(Pictures paired with source code)

┌──

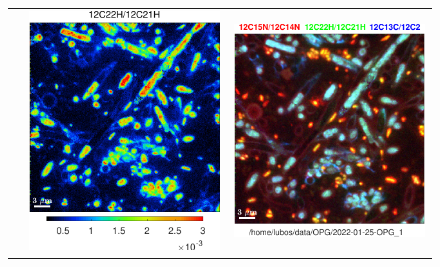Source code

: \begin{figure}[!h]
\begin{tabular}{ccc}
&
\includegraphics[scale=\scf, valign=t]{figs8/12C22H-12C21H}
&
\includegraphics[scale=\scf, valign=t]{figs8/12C15N-12C14N-vs-12C22H-12C21H-vs-12C13C-12C2-rgb}

\end{tabular}
\end{figure}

└──

Output a verbatim copy of all entries above; no pictures go in it.

Source code

: \begin{figure}[!h]
\begin{tabular}{ccc}
&
\includegraphics[scale=\scf, valign=t]{figs8/12C22H-12C21H}
&
\includegraphics[scale=\scf, valign=t]{figs8/12C15N-12C14N-vs-12C22H-12C21H-vs-12C13C-12C2-rgb}

\end{tabular}
\end{figure}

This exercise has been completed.